Entries provided:
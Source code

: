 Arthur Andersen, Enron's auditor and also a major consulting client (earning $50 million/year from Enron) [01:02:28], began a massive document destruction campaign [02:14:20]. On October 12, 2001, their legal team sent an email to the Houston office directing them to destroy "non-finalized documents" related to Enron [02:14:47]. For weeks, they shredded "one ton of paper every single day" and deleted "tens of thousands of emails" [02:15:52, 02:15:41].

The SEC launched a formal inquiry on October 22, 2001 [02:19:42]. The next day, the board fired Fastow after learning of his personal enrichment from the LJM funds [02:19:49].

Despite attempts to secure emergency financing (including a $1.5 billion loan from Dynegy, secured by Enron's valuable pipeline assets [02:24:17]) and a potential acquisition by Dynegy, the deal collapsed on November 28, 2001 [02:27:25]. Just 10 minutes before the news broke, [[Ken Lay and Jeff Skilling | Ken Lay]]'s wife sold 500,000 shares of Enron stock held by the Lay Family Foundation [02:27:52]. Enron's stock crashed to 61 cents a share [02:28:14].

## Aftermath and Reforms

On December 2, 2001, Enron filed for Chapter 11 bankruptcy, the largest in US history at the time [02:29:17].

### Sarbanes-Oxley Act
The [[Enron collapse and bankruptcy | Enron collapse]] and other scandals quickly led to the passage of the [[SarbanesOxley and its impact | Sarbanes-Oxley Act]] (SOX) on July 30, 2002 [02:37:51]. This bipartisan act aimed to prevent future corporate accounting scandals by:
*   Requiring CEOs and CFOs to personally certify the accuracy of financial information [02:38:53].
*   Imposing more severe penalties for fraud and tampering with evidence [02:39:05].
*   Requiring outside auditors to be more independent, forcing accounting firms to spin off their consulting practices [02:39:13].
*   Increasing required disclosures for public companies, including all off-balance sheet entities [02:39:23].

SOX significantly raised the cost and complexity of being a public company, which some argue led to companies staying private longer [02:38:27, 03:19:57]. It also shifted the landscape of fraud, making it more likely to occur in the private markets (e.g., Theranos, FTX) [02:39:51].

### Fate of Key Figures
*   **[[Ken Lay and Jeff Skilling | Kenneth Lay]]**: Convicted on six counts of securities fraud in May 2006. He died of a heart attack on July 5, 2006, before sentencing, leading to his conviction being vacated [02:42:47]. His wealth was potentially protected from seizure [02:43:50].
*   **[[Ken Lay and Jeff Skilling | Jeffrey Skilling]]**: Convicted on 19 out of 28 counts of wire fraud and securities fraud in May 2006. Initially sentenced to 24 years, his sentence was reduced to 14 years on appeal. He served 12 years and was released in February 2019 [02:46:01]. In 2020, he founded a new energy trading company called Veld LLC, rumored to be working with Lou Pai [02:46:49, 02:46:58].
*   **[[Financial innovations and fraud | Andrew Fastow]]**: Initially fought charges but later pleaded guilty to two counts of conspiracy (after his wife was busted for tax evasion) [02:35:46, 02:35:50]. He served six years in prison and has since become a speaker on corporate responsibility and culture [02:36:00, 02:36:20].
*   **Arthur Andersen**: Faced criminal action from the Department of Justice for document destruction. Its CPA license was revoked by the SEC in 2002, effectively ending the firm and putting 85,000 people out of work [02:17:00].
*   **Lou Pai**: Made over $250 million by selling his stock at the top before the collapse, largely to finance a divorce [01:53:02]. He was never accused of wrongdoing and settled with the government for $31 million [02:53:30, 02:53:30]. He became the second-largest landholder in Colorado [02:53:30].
==
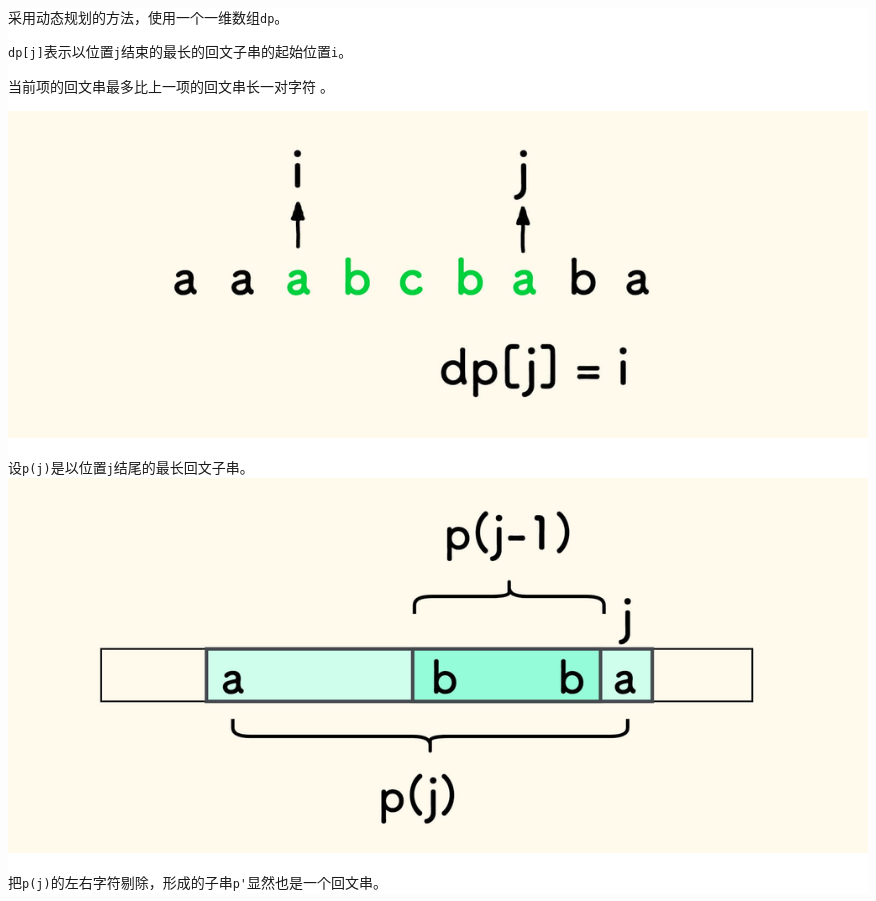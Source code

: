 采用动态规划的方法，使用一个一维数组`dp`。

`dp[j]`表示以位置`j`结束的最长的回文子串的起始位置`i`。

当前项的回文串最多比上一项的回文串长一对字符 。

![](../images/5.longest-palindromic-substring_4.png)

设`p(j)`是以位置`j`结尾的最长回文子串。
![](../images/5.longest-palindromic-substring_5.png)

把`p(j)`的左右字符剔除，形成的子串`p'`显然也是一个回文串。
...
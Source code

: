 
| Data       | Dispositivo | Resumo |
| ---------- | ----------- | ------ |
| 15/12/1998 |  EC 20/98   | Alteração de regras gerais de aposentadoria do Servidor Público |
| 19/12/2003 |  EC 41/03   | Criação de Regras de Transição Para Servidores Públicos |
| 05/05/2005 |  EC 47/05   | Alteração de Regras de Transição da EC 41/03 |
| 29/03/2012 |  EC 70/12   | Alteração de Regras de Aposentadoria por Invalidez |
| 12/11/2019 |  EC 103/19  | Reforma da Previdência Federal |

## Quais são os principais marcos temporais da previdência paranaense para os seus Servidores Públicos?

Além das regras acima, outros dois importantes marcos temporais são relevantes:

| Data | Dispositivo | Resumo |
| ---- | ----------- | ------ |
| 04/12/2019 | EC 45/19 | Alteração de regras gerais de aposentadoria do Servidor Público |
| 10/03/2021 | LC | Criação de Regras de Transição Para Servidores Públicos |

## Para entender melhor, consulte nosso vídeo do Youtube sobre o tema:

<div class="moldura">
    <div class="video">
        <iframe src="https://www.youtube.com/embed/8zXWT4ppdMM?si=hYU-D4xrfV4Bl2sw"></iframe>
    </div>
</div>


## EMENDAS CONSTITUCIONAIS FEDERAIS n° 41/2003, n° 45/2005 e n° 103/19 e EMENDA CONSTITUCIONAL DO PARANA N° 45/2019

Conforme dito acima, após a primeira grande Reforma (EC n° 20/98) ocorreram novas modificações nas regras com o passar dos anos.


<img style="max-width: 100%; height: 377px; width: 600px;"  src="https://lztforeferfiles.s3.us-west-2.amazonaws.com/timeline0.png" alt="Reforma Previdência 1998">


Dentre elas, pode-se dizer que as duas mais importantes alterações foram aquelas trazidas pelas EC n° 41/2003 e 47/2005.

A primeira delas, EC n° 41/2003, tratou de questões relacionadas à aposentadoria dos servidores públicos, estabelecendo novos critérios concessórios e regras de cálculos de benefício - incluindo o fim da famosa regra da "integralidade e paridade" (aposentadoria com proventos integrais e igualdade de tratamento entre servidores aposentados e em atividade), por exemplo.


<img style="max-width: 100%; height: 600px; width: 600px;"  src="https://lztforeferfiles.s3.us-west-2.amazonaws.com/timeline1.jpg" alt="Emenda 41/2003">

Your goal:
A line belongs in the answer if it contains the word "Reforma"; copy every such line from the data above.

Output for this exercise:
| 12/11/2019 |  EC 103/19  | Reforma da Previdência Federal |
Conforme dito acima, após a primeira grande Reforma (EC n° 20/98) ocorreram novas modificações nas regras com o passar dos anos.
<img style="max-width: 100%; height: 377px; width: 600px;"  src="https://lztforeferfiles.s3.us-west-2.amazonaws.com/timeline0.png" alt="Reforma Previdência 1998">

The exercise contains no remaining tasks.